[Working data]:

──────

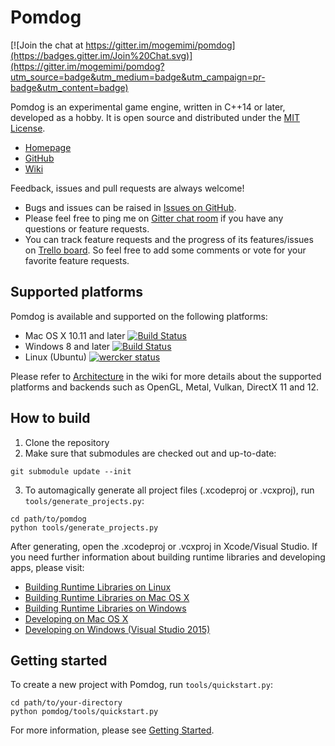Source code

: # Pomdog

[![Join the chat at https://gitter.im/mogemimi/pomdog](https://badges.gitter.im/Join%20Chat.svg)](https://gitter.im/mogemimi/pomdog?utm_source=badge&utm_medium=badge&utm_campaign=pr-badge&utm_content=badge)

Pomdog is an experimental game engine, written in C++14 or later, developed as a hobby.
It is open source and distributed under the [MIT License](http://opensource.org/licenses/MIT).

* [Homepage](http://enginetrouble.net/pomdog)
* [GitHub](https://github.com/mogemimi/pomdog)
* [Wiki](https://github.com/mogemimi/pomdog/wiki)

Feedback, issues and pull requests are always welcome!

* Bugs and issues can be raised in [Issues on GitHub](https://github.com/mogemimi/pomdog/issues).
* Please feel free to ping me on [Gitter chat room](https://gitter.im/mogemimi/pomdog) if you have any questions or feature requests.
* You can track feature requests and the progress of its features/issues on [Trello board](https://trello.com/b/lqd3nwrK/pomdog-game-engine). So feel free to add some comments or vote for your favorite feature requests.

## Supported platforms

Pomdog is available and supported on the following platforms:

* Mac OS X 10.11 and later [![Build Status](https://travis-ci.org/mogemimi/pomdog.svg?branch=master)](https://travis-ci.org/mogemimi/pomdog)
* Windows 8 and later [![Build Status](https://ci.appveyor.com/api/projects/status/hywx5fmkrk7gpdpl/branch/master?svg=true)](https://ci.appveyor.com/project/mogemimi/pomdog/branch/master)
* Linux (Ubuntu) [![wercker status](https://app.wercker.com/status/e7bab185762fa586284d832580e89561/s/master "wercker status")](https://app.wercker.com/project/bykey/e7bab185762fa586284d832580e89561)

Please refer to [Architecture](https://github.com/mogemimi/pomdog/wiki/Architecture) in the wiki for more details about the supported platforms and backends such as OpenGL, Metal, Vulkan, DirectX 11 and 12.

## How to build

1. Clone the repository
2. Make sure that submodules are checked out and up-to-date:

  ```shell
  git submodule update --init
  ```

3. To automagically generate all project files (.xcodeproj or .vcxproj), run `tools/generate_projects.py`:

  ```shell
  cd path/to/pomdog
  python tools/generate_projects.py
  ```

After generating, open the .xcodeproj or .vcxproj in Xcode/Visual Studio.
If you need further information about building runtime libraries and developing apps, please visit:

* [Building Runtime Libraries on Linux](https://github.com/mogemimi/pomdog/wiki/Building-Runtime-Libraries-on-Linux)
* [Building Runtime Libraries on Mac OS X](https://github.com/mogemimi/pomdog/wiki/Building-Runtime-Libraries-on-Mac-OS-X)
* [Building Runtime Libraries on Windows](https://github.com/mogemimi/pomdog/wiki/Building-Runtime-Libraries-on-Windows)
* [Developing on Mac OS X](https://github.com/mogemimi/pomdog/wiki/Developing-on-Mac-OS-X)
* [Developing on Windows (Visual Studio 2015)](https://github.com/mogemimi/pomdog/wiki/Developing-on-Windows-(Visual-Studio-2015))

## Getting started

To create a new project with Pomdog, run `tools/quickstart.py`:

```shell
cd path/to/your-directory
python pomdog/tools/quickstart.py
```

For more information, please see [Getting Started](https://github.com/mogemimi/pomdog/wiki/Getting-Started).
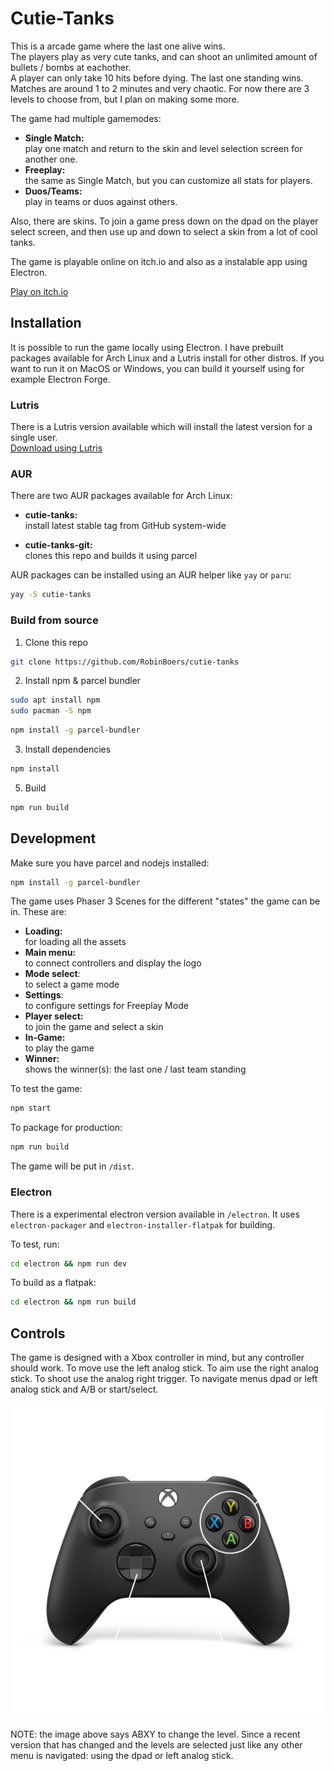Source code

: # Cutie-Tanks

This is a arcade game where the last one alive wins.  
The players play as very cute tanks, and can shoot an unlimited amount of bullets / bombs at eachother.  
A player can only take 10 hits before dying. The last one standing wins. Matches are around 1 to 2 minutes and very chaotic. For now there are 3 levels to choose from, but I plan on making some more.

The game had multiple gamemodes:

- **Single Match:**  
play one match and return to the skin and level selection screen for another one.
- **Freeplay:**  
the same as Single Match, but you can customize all stats for players.
- **Duos/Teams:**  
play in teams or duos against others.

Also, there are skins. To join a game press down on the dpad on the player select screen, and then use up and down to select a skin from a lot of cool tanks.

The game is playable online on itch.io and also as a instalable app using Electron.

[Play on itch.io](https://robijntje.itch.io/cutie-tanks)

## Installation

It is possible to run the game locally using Electron. I have prebuilt packages available for Arch Linux and a Lutris install for other distros. If you want to run it on MacOS or Windows, you can build it yourself using for example Electron Forge.

### Lutris

There is a Lutris version available which will install the latest version for a single user.  
[Download using Lutris](https://lutris.net/games/cutietanks/)

### AUR

There are two AUR packages available for Arch Linux:

- **cutie-tanks:**  
install latest stable tag from GitHub system-wide

- **cutie-tanks-git:**  
clones this repo and builds it using parcel

AUR packages can be installed using an AUR helper like `yay` or `paru`:

```bash
yay -S cutie-tanks
```

### Build from source

1. Clone this repo

```bash
git clone https://github.com/RobinBoers/cutie-tanks
```

2. Install npm & parcel bundler

```bash
sudo apt install npm
sudo pacman -S npm
```

```bash
npm install -g parcel-bundler
```

3. Install dependencies

```bash
npm install
```

5. Build

```bash
npm run build
```

## Development

Make sure you have parcel and nodejs installed:

```bash
npm install -g parcel-bundler
```

The game uses Phaser 3 Scenes for the different "states" the game can be in. These are:

- **Loading:**  
for loading all the assets
- **Main menu:**  
to connect controllers and display the logo
- **Mode select**:  
to select a game mode
- **Settings**:  
to configure settings for Freeplay Mode
- **Player select:**  
to join the game and select a skin
- **In-Game:**  
to play the game
- **Winner:**  
shows the winner(s): the last one / last team standing

To test the game:

```bash
npm start
```

To package for production:

```bash
npm run build
```

The game will be put in `/dist`.

### Electron

There is a experimental electron version available in `/electron`. It uses `electron-packager` and `electron-installer-flatpak` for building.

To test, run:

```bash
cd electron && npm run dev
```

To build as a flatpak:

```bash
cd electron && npm run build
```

## Controls

The game is designed with a Xbox controller in mind, but any controller should work. To move use the left analog stick. To aim use the right analog stick. To shoot use the analog right trigger. To navigate menus dpad or left analog stick and A/B or start/select.

![controls](artwork/controls.png)

NOTE: the image above says ABXY to change the level. Since a recent version that has changed and the levels are selected just like any other menu is navigated: using the dpad or left analog stick.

──────

Produce an exact copy of the records above, leaving out the pictures.

Source code

: # Pomdog

[![Join the chat at https://gitter.im/mogemimi/pomdog](https://badges.gitter.im/Join%20Chat.svg)](https://gitter.im/mogemimi/pomdog?utm_source=badge&utm_medium=badge&utm_campaign=pr-badge&utm_content=badge)

Pomdog is an experimental game engine, written in C++14 or later, developed as a hobby.
It is open source and distributed under the [MIT License](http://opensource.org/licenses/MIT).

* [Homepage](http://enginetrouble.net/pomdog)
* [GitHub](https://github.com/mogemimi/pomdog)
* [Wiki](https://github.com/mogemimi/pomdog/wiki)

Feedback, issues and pull requests are always welcome!

* Bugs and issues can be raised in [Issues on GitHub](https://github.com/mogemimi/pomdog/issues).
* Please feel free to ping me on [Gitter chat room](https://gitter.im/mogemimi/pomdog) if you have any questions or feature requests.
* You can track feature requests and the progress of its features/issues on [Trello board](https://trello.com/b/lqd3nwrK/pomdog-game-engine). So feel free to add some comments or vote for your favorite feature requests.

## Supported platforms

Pomdog is available and supported on the following platforms:

* Mac OS X 10.11 and later [![Build Status](https://travis-ci.org/mogemimi/pomdog.svg?branch=master)](https://travis-ci.org/mogemimi/pomdog)
* Windows 8 and later [![Build Status](https://ci.appveyor.com/api/projects/status/hywx5fmkrk7gpdpl/branch/master?svg=true)](https://ci.appveyor.com/project/mogemimi/pomdog/branch/master)
* Linux (Ubuntu) [![wercker status](https://app.wercker.com/status/e7bab185762fa586284d832580e89561/s/master "wercker status")](https://app.wercker.com/project/bykey/e7bab185762fa586284d832580e89561)

Please refer to [Architecture](https://github.com/mogemimi/pomdog/wiki/Architecture) in the wiki for more details about the supported platforms and backends such as OpenGL, Metal, Vulkan, DirectX 11 and 12.

## How to build

1. Clone the repository
2. Make sure that submodules are checked out and up-to-date:

  ```shell
  git submodule update --init
  ```

3. To automagically generate all project files (.xcodeproj or .vcxproj), run `tools/generate_projects.py`:

  ```shell
  cd path/to/pomdog
  python tools/generate_projects.py
  ```

After generating, open the .xcodeproj or .vcxproj in Xcode/Visual Studio.
If you need further information about building runtime libraries and developing apps, please visit:

* [Building Runtime Libraries on Linux](https://github.com/mogemimi/pomdog/wiki/Building-Runtime-Libraries-on-Linux)
* [Building Runtime Libraries on Mac OS X](https://github.com/mogemimi/pomdog/wiki/Building-Runtime-Libraries-on-Mac-OS-X)
* [Building Runtime Libraries on Windows](https://github.com/mogemimi/pomdog/wiki/Building-Runtime-Libraries-on-Windows)
* [Developing on Mac OS X](https://github.com/mogemimi/pomdog/wiki/Developing-on-Mac-OS-X)
* [Developing on Windows (Visual Studio 2015)](https://github.com/mogemimi/pomdog/wiki/Developing-on-Windows-(Visual-Studio-2015))

## Getting started

To create a new project with Pomdog, run `tools/quickstart.py`:

```shell
cd path/to/your-directory
python pomdog/tools/quickstart.py
```

For more information, please see [Getting Started](https://github.com/mogemimi/pomdog/wiki/Getting-Started).
Source code

: # Cutie-Tanks

This is a arcade game where the last one alive wins.  
The players play as very cute tanks, and can shoot an unlimited amount of bullets / bombs at eachother.  
A player can only take 10 hits before dying. The last one standing wins. Matches are around 1 to 2 minutes and very chaotic. For now there are 3 levels to choose from, but I plan on making some more.

The game had multiple gamemodes:

- **Single Match:**  
play one match and return to the skin and level selection screen for another one.
- **Freeplay:**  
the same as Single Match, but you can customize all stats for players.
- **Duos/Teams:**  
play in teams or duos against others.

Also, there are skins. To join a game press down on the dpad on the player select screen, and then use up and down to select a skin from a lot of cool tanks.

The game is playable online on itch.io and also as a instalable app using Electron.

[Play on itch.io](https://robijntje.itch.io/cutie-tanks)

## Installation

It is possible to run the game locally using Electron. I have prebuilt packages available for Arch Linux and a Lutris install for other distros. If you want to run it on MacOS or Windows, you can build it yourself using for example Electron Forge.

### Lutris

There is a Lutris version available which will install the latest version for a single user.  
[Download using Lutris](https://lutris.net/games/cutietanks/)

### AUR

There are two AUR packages available for Arch Linux:

- **cutie-tanks:**  
install latest stable tag from GitHub system-wide

- **cutie-tanks-git:**  
clones this repo and builds it using parcel

AUR packages can be installed using an AUR helper like `yay` or `paru`:

```bash
yay -S cutie-tanks
```

### Build from source

1. Clone this repo

```bash
git clone https://github.com/RobinBoers/cutie-tanks
```

2. Install npm & parcel bundler

```bash
sudo apt install npm
sudo pacman -S npm
```

```bash
npm install -g parcel-bundler
```

3. Install dependencies

```bash
npm install
```

5. Build

```bash
npm run build
```

## Development

Make sure you have parcel and nodejs installed:

```bash
npm install -g parcel-bundler
```

The game uses Phaser 3 Scenes for the different "states" the game can be in. These are:

- **Loading:**  
for loading all the assets
- **Main menu:**  
to connect controllers and display the logo
- **Mode select**:  
to select a game mode
- **Settings**:  
to configure settings for Freeplay Mode
- **Player select:**  
to join the game and select a skin
- **In-Game:**  
to play the game
- **Winner:**  
shows the winner(s): the last one / last team standing

To test the game:

```bash
npm start
```

To package for production:

```bash
npm run build
```

The game will be put in `/dist`.

### Electron

There is a experimental electron version available in `/electron`. It uses `electron-packager` and `electron-installer-flatpak` for building.

To test, run:

```bash
cd electron && npm run dev
```

To build as a flatpak:

```bash
cd electron && npm run build
```

## Controls

The game is designed with a Xbox controller in mind, but any controller should work. To move use the left analog stick. To aim use the right analog stick. To shoot use the analog right trigger. To navigate menus dpad or left analog stick and A/B or start/select.

![controls](artwork/controls.png)

NOTE: the image above says ABXY to change the level. Since a recent version that has changed and the levels are selected just like any other menu is navigated: using the dpad or left analog stick.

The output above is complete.